§ Exercise directions
Give the data again exactly as it is written.

§ Supplied material
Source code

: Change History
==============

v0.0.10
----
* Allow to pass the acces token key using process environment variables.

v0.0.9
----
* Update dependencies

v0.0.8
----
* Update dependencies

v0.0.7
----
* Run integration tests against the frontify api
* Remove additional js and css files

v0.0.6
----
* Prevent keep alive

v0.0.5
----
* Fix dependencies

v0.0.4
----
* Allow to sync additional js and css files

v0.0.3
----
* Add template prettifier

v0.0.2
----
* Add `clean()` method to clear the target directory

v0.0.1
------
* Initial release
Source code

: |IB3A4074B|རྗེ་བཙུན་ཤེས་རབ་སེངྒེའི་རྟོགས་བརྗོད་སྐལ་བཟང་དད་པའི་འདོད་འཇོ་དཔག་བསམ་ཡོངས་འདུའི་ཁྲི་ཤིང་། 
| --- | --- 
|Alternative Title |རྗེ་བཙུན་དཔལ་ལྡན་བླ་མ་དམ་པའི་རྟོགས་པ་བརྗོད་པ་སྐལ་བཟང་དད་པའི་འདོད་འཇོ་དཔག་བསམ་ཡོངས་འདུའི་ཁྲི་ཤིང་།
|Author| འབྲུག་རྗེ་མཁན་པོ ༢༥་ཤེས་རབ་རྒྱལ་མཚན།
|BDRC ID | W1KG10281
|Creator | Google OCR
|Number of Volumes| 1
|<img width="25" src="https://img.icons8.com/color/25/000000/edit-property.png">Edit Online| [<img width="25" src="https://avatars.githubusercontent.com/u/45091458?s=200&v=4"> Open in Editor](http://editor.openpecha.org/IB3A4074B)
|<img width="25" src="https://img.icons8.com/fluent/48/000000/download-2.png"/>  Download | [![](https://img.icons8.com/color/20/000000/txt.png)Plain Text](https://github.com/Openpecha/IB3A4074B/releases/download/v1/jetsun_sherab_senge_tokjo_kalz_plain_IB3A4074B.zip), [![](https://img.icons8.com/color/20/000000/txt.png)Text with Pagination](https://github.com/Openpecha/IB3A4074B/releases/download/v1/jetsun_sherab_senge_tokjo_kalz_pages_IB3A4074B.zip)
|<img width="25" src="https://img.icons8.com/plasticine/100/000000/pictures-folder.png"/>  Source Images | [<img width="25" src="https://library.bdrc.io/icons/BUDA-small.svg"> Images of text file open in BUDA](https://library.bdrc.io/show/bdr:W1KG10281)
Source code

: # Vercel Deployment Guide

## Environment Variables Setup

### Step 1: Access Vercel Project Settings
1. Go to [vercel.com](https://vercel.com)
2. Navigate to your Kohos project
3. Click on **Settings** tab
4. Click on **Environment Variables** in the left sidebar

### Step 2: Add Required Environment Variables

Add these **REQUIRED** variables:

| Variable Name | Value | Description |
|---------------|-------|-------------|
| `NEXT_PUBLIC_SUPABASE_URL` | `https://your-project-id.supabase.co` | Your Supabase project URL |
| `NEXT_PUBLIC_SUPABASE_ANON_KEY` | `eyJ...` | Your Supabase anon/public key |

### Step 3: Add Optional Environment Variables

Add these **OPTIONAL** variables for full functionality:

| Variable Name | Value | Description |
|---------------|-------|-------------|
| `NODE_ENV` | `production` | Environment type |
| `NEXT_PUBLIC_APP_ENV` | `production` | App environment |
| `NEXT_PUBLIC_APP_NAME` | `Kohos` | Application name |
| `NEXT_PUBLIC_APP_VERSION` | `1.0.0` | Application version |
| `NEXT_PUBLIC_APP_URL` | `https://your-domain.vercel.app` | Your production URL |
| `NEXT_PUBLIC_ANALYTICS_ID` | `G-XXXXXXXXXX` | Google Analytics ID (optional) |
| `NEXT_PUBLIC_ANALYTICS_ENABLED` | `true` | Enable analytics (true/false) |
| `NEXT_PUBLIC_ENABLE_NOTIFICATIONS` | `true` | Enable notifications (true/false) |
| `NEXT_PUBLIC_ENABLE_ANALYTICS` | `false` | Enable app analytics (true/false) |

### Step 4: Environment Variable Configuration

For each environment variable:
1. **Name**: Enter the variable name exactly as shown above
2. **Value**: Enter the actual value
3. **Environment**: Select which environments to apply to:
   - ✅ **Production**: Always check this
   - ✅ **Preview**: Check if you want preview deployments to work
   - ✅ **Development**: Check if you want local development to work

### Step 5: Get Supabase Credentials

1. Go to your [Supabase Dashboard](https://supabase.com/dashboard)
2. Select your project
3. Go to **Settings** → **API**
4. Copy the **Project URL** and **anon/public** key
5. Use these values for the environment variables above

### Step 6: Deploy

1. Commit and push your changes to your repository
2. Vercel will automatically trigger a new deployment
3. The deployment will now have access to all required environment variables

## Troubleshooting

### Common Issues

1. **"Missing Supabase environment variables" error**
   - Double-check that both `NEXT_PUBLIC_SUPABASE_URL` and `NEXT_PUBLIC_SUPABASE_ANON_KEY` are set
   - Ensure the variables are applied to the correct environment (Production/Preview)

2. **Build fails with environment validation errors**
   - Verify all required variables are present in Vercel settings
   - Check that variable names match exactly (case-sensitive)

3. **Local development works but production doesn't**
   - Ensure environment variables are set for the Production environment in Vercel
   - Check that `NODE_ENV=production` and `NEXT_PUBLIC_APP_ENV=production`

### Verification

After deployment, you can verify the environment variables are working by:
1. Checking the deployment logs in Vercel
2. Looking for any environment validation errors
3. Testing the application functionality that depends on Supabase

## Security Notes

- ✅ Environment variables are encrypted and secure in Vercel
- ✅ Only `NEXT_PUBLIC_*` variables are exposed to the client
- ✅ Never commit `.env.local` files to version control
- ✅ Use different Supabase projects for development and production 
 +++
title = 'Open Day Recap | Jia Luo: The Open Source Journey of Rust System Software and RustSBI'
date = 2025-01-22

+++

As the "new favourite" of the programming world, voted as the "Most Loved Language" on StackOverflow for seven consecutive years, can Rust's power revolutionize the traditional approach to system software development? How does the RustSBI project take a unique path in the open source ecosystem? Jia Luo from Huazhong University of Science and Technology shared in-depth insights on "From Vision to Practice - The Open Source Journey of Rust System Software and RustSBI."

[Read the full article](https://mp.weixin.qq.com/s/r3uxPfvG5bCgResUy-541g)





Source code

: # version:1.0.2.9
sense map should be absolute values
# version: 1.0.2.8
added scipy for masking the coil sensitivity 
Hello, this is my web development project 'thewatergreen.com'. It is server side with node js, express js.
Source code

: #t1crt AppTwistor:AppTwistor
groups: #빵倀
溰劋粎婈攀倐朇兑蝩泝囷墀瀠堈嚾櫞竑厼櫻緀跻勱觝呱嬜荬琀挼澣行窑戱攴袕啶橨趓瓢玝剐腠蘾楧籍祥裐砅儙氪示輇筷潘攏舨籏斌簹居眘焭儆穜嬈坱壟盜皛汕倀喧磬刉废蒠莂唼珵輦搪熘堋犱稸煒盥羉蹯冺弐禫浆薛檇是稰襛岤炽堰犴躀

§ Exercise result
Source code

: Change History
==============

v0.0.10
----
* Allow to pass the acces token key using process environment variables.

v0.0.9
----
* Update dependencies

v0.0.8
----
* Update dependencies

v0.0.7
----
* Run integration tests against the frontify api
* Remove additional js and css files

v0.0.6
----
* Prevent keep alive

v0.0.5
----
* Fix dependencies

v0.0.4
----
* Allow to sync additional js and css files

v0.0.3
----
* Add template prettifier

v0.0.2
----
* Add `clean()` method to clear the target directory

v0.0.1
------
* Initial release
Source code

: |IB3A4074B|རྗེ་བཙུན་ཤེས་རབ་སེངྒེའི་རྟོགས་བརྗོད་སྐལ་བཟང་དད་པའི་འདོད་འཇོ་དཔག་བསམ་ཡོངས་འདུའི་ཁྲི་ཤིང་། 
| --- | --- 
|Alternative Title |རྗེ་བཙུན་དཔལ་ལྡན་བླ་མ་དམ་པའི་རྟོགས་པ་བརྗོད་པ་སྐལ་བཟང་དད་པའི་འདོད་འཇོ་དཔག་བསམ་ཡོངས་འདུའི་ཁྲི་ཤིང་།
|Author| འབྲུག་རྗེ་མཁན་པོ ༢༥་ཤེས་རབ་རྒྱལ་མཚན།
|BDRC ID | W1KG10281
|Creator | Google OCR
|Number of Volumes| 1
|<img width="25" src="https://img.icons8.com/color/25/000000/edit-property.png">Edit Online| [<img width="25" src="https://avatars.githubusercontent.com/u/45091458?s=200&v=4"> Open in Editor](http://editor.openpecha.org/IB3A4074B)
|<img width="25" src="https://img.icons8.com/fluent/48/000000/download-2.png"/>  Download | [![](https://img.icons8.com/color/20/000000/txt.png)Plain Text](https://github.com/Openpecha/IB3A4074B/releases/download/v1/jetsun_sherab_senge_tokjo_kalz_plain_IB3A4074B.zip), [![](https://img.icons8.com/color/20/000000/txt.png)Text with Pagination](https://github.com/Openpecha/IB3A4074B/releases/download/v1/jetsun_sherab_senge_tokjo_kalz_pages_IB3A4074B.zip)
|<img width="25" src="https://img.icons8.com/plasticine/100/000000/pictures-folder.png"/>  Source Images | [<img width="25" src="https://library.bdrc.io/icons/BUDA-small.svg"> Images of text file open in BUDA](https://library.bdrc.io/show/bdr:W1KG10281)
Source code

: # Vercel Deployment Guide

## Environment Variables Setup

### Step 1: Access Vercel Project Settings
1. Go to [vercel.com](https://vercel.com)
2. Navigate to your Kohos project
3. Click on **Settings** tab
4. Click on **Environment Variables** in the left sidebar

### Step 2: Add Required Environment Variables

Add these **REQUIRED** variables:

| Variable Name | Value | Description |
|---------------|-------|-------------|
| `NEXT_PUBLIC_SUPABASE_URL` | `https://your-project-id.supabase.co` | Your Supabase project URL |
| `NEXT_PUBLIC_SUPABASE_ANON_KEY` | `eyJ...` | Your Supabase anon/public key |

### Step 3: Add Optional Environment Variables

Add these **OPTIONAL** variables for full functionality:

| Variable Name | Value | Description |
|---------------|-------|-------------|
| `NODE_ENV` | `production` | Environment type |
| `NEXT_PUBLIC_APP_ENV` | `production` | App environment |
| `NEXT_PUBLIC_APP_NAME` | `Kohos` | Application name |
| `NEXT_PUBLIC_APP_VERSION` | `1.0.0` | Application version |
| `NEXT_PUBLIC_APP_URL` | `https://your-domain.vercel.app` | Your production URL |
| `NEXT_PUBLIC_ANALYTICS_ID` | `G-XXXXXXXXXX` | Google Analytics ID (optional) |
| `NEXT_PUBLIC_ANALYTICS_ENABLED` | `true` | Enable analytics (true/false) |
| `NEXT_PUBLIC_ENABLE_NOTIFICATIONS` | `true` | Enable notifications (true/false) |
| `NEXT_PUBLIC_ENABLE_ANALYTICS` | `false` | Enable app analytics (true/false) |

### Step 4: Environment Variable Configuration

For each environment variable:
1. **Name**: Enter the variable name exactly as shown above
2. **Value**: Enter the actual value
3. **Environment**: Select which environments to apply to:
   - ✅ **Production**: Always check this
   - ✅ **Preview**: Check if you want preview deployments to work
   - ✅ **Development**: Check if you want local development to work

### Step 5: Get Supabase Credentials

1. Go to your [Supabase Dashboard](https://supabase.com/dashboard)
2. Select your project
3. Go to **Settings** → **API**
4. Copy the **Project URL** and **anon/public** key
5. Use these values for the environment variables above

### Step 6: Deploy

1. Commit and push your changes to your repository
2. Vercel will automatically trigger a new deployment
3. The deployment will now have access to all required environment variables

## Troubleshooting

### Common Issues

1. **"Missing Supabase environment variables" error**
   - Double-check that both `NEXT_PUBLIC_SUPABASE_URL` and `NEXT_PUBLIC_SUPABASE_ANON_KEY` are set
   - Ensure the variables are applied to the correct environment (Production/Preview)

2. **Build fails with environment validation errors**
   - Verify all required variables are present in Vercel settings
   - Check that variable names match exactly (case-sensitive)

3. **Local development works but production doesn't**
   - Ensure environment variables are set for the Production environment in Vercel
   - Check that `NODE_ENV=production` and `NEXT_PUBLIC_APP_ENV=production`

### Verification

After deployment, you can verify the environment variables are working by:
1. Checking the deployment logs in Vercel
2. Looking for any environment validation errors
3. Testing the application functionality that depends on Supabase

## Security Notes

- ✅ Environment variables are encrypted and secure in Vercel
- ✅ Only `NEXT_PUBLIC_*` variables are exposed to the client
- ✅ Never commit `.env.local` files to version control
- ✅ Use different Supabase projects for development and production 
 +++
title = 'Open Day Recap | Jia Luo: The Open Source Journey of Rust System Software and RustSBI'
date = 2025-01-22

+++

As the "new favourite" of the programming world, voted as the "Most Loved Language" on StackOverflow for seven consecutive years, can Rust's power revolutionize the traditional approach to system software development? How does the RustSBI project take a unique path in the open source ecosystem? Jia Luo from Huazhong University of Science and Technology shared in-depth insights on "From Vision to Practice - The Open Source Journey of Rust System Software and RustSBI."

[Read the full article](https://mp.weixin.qq.com/s/r3uxPfvG5bCgResUy-541g)





Source code

: # version:1.0.2.9
sense map should be absolute values
# version: 1.0.2.8
added scipy for masking the coil sensitivity 
Hello, this is my web development project 'thewatergreen.com'. It is server side with node js, express js.
Source code

: #t1crt AppTwistor:AppTwistor
groups: #빵倀
溰劋粎婈攀倐朇兑蝩泝囷墀瀠堈嚾櫞竑厼櫻緀跻勱觝呱嬜荬琀挼澣行窑戱攴袕啶橨趓瓢玝剐腠蘾楧籍祥裐砅儙氪示輇筷潘攏舨籏斌簹居眘焭儆穜嬈坱壟盜皛汕倀喧磬刉废蒠莂唼珵輦搪熘堋犱稸煒盥羉蹯冺弐禫浆薛檇是稰襛岤炽堰犴躀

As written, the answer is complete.